Proprietary institutions of higher education, sometimes called “career colleges” since they focus on degrees that are more vocationally oriented postgraduation, provide a pathway to a postsecondary credential for approximately 3.2 million students across the country. Due to access to capital and scalable infrastructures, which allow proprietary institutions to respond quickly to market needs, their enrollments have grown significantly faster than their public and nonprofit counterparts over the past decade. Proprietary institutions serve significantly more students who are at high risk of failing to complete their education, with a substantial portion being low-income and minority students. It is also beyond debate that these students, regardless of type of institution attended, graduate at lower rates, borrow at higher rates, and are more likely to default on their student loans than more affluent students.
The question, then, is how to provide meaningful access to atrisk students who want to pursue higher education. Because student need is the primary determinant of the amount of federal aid and debt awarded, and because such aid follows the student (and not the institution), there has been significant growth in federal aid that has gone to proprietary institutions in recent years. Ironically, in a classic example of the law of unintended consequences, existing legislative and regulatory policies directed at proprietary institutions, while pursued ostensibly in response to allegedly disproportionally higher numbers of student borrowers and defaulters at proprietary institutions, have unwittingly restricted minority and at-risk students’ access to higher education.

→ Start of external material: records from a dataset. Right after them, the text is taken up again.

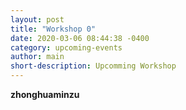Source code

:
 ```yaml
---
layout: post
title: "Workshop 0"
date: 2020-03-06 08:44:38 -0400
category: upcoming-events
author: main
short-description: Upcomming Workshop
---
```


**zhonghuaminzu**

Two rules in particular—the US Department of Education’s (ED) new “gainful employment” (GE) rule and the “90/10” rule10— through complex regulatory metrics with contradictory implications, penalize proprietary institutions that serve high minority populations and discourage them from providing the type of access that federal student funding initiatives were intended to enable. If, as the data and analysis suggest, it is the type of student enrolled, as opposed to the quality of the program offered or the institution offering it, that is the primary cause of low graduation rates, excessive debt, and student defaults, then it is pointless to shift these students from proprietary institutions to nonprofit and public colleges. Both rules should be eliminated in favor of policies that apply to all types of institutions, that are designed to ensure student access and success, that require transparency and comparability, that consider institutional mission where appropriate, that measure student outcomes normalized against populations served, and that treat atrisk students equitably no matter what institution they choose to attend.